The US Department of Justice has opened an official portal to submit compensation claims for victims of OneCoin, a $4 billion Ponzi scheme that defrauded nearly 3.5 million investors in 175 countries between 2014 and 2019.
More than $40 million in damages are now available to verified plaintiffs, stemming from asset forfeiture proceedings that included proceeds linked to the conspirators, including Konstantin Ignatov. The portal is currently active and the deadline for applications is June 30, 2026.
The question remains how many of the millions of victims will actually be able to access this portal, and how little of their initial losses they will recoup by doing so.
- Launch of the portal: The Department of Justice has officially opened the process of filing compensation claims for victims of the OneCoin scam, marking the first official distribution of a response in the case.
- Eligible victims: Investors who were defrauded by the OneCoin scheme – including US residents of the Southern District of New York – can file a claim to recover confirmed losses.
- Claim deadline: Eligible victims must submit their claims before June 30, 2026; Late applications should not be considered.
- Source of asset: The fund of more than $40 million comes from criminal asset forfeiture proceedings against proceeds seized from key OneCoin conspirators, including those linked to Konstantin Ignatov.
- Process overview: Applicants must document their losses and submit them through the Department of Justice portal; The compensation amounts will be distributed proportionally based on the total confirmed claims.
- What to watch out for: Ruja Ignatova remains a fugitive on the FBI’s 10 Most Wanted list — and billions in unrecovered assets mean the $40 million pool represents only about 1% of investors’ total losses.
What the OneCoin Claims Portal Really Offers – and What Does $40 Million Versus $4 Billion Mean
The Justice Department has made available more than $40 million in criminal asset forfeiture damages, assets seized from the conspirators prosecuted in this case, including proceeds linked to Konstantin Ignatov, the brother of Ruja Ignatova, who was arrested at Los Angeles International Airport in 2019 and later pleaded guilty to wire fraud and money laundering charges.

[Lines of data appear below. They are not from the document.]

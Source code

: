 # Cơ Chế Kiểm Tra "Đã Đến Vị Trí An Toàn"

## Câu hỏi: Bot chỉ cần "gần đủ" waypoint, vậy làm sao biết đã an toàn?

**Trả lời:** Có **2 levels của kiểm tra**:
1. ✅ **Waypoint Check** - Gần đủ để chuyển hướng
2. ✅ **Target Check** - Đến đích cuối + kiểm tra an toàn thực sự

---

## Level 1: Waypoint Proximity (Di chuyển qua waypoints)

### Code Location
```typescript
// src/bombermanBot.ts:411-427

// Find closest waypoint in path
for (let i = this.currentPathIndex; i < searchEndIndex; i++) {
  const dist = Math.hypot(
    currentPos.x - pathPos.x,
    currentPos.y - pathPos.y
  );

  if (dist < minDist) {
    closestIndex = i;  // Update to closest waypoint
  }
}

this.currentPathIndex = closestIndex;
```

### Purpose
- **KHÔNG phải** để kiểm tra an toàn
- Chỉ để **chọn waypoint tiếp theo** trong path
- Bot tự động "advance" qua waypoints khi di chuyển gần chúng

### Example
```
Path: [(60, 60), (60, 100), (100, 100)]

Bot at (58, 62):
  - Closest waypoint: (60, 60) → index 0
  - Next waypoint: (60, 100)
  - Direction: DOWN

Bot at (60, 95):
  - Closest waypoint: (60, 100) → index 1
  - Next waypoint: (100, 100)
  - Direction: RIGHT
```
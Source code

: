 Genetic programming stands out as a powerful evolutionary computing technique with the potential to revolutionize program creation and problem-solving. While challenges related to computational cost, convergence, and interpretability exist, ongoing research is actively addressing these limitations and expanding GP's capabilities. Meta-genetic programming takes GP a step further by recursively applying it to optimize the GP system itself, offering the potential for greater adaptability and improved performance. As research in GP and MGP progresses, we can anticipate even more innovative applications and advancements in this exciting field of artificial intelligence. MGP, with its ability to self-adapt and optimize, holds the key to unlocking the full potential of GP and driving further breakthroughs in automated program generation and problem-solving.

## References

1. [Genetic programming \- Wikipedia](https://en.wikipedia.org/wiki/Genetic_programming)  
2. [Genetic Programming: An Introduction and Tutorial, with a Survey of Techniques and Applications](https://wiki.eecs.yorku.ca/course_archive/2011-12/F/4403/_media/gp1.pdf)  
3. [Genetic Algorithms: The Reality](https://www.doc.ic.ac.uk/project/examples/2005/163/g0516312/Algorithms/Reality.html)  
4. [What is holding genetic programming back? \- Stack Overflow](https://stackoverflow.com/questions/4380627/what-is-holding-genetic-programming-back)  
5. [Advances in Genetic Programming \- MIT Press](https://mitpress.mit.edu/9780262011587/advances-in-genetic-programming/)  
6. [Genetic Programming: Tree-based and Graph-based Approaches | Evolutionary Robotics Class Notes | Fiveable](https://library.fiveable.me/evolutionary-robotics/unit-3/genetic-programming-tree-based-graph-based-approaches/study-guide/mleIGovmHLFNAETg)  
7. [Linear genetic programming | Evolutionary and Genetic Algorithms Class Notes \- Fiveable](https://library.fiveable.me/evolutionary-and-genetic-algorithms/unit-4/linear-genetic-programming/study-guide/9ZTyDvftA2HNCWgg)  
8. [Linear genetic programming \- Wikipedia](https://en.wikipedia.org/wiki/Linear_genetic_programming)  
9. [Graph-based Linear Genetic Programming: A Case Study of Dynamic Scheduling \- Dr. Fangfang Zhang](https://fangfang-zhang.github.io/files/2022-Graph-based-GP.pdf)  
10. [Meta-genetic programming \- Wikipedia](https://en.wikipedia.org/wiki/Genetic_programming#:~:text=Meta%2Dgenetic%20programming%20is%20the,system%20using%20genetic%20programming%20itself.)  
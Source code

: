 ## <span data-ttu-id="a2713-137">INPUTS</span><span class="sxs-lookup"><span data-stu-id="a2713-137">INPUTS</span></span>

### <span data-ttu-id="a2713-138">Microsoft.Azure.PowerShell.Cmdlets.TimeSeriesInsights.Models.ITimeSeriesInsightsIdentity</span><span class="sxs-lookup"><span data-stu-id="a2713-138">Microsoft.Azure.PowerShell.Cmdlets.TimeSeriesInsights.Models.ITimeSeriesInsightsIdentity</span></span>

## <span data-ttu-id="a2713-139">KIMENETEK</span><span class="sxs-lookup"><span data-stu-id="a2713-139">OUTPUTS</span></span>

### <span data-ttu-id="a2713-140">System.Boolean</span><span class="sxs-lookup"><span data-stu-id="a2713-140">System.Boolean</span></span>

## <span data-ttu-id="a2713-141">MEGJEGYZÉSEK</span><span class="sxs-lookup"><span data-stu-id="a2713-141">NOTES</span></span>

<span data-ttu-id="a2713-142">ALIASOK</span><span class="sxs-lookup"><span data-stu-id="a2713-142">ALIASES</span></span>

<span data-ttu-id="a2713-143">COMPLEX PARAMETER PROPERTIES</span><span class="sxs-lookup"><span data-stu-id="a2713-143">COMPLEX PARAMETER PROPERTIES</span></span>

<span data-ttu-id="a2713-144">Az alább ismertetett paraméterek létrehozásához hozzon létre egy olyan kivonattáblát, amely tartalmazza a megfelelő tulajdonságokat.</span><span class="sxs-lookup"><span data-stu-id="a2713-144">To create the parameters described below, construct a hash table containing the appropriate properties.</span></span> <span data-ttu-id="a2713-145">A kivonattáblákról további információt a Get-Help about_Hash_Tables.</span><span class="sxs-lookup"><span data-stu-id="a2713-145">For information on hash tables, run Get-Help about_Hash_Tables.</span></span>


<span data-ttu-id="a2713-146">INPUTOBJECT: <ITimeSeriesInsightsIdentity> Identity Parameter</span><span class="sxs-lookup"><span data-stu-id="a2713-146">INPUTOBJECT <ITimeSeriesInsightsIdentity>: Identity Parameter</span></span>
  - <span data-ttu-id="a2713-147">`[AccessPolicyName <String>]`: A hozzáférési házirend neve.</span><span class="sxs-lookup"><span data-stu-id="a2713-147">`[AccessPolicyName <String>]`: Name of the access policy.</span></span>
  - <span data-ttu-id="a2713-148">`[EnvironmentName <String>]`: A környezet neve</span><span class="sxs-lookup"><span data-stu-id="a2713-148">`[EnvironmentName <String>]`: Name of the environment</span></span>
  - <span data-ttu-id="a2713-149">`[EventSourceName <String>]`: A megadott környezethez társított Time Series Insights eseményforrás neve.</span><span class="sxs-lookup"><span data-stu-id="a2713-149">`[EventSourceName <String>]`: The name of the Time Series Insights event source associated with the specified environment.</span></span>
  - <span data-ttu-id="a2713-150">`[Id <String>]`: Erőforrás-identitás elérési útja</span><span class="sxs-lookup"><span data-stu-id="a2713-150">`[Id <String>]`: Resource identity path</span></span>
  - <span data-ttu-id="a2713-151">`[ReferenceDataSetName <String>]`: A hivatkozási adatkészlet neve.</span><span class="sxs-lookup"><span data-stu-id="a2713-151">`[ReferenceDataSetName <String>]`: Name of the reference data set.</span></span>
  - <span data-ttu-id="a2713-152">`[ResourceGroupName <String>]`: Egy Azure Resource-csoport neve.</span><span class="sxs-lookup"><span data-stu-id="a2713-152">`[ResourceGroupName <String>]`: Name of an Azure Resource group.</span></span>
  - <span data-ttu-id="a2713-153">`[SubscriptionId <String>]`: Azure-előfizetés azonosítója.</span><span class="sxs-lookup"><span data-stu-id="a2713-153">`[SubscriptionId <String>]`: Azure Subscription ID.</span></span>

The mechanism works as follows: victims submit documented claims through the portal, the Department of Justice verifies losses against available records, and then recovered funds are distributed in proportion to the total documented claims.
If the total documented losses for all plaintiffs exceed $40 million, which is virtually guaranteed given the total system damage of $4 billion, each plaintiff will receive a fraction of their documented loss, not a full recovery.
This is not a full reimbursement, but rather a partial distribution of confiscated assets. The Justice Department’s asset forfeiture process in crypto fraud cases has become more sophisticated, but it remains structurally limited by what investigators can seize for what was initially stolen, a gap that crypto industry exploitation and fraud cases continually expose as the central problem in subsequent recoveries.
It is worth noting that co-founder Carl Sebastian Greenwood was sentenced to 20 years in prison for his role in organizing the project. Lead engineer Ruja Ignatova – nicknamed the “Queen of Crypto” – was added to the FBI’s 10 Most Wanted list in June 2022 and remains at large.
The bulk of OneCoin’s unrecovered revenue almost certainly passed through jurisdictions outside of U.S. law enforcement. What the Justice Department recovered and seized is real, but it represents about 1 cent of total losses for every dollar stolen.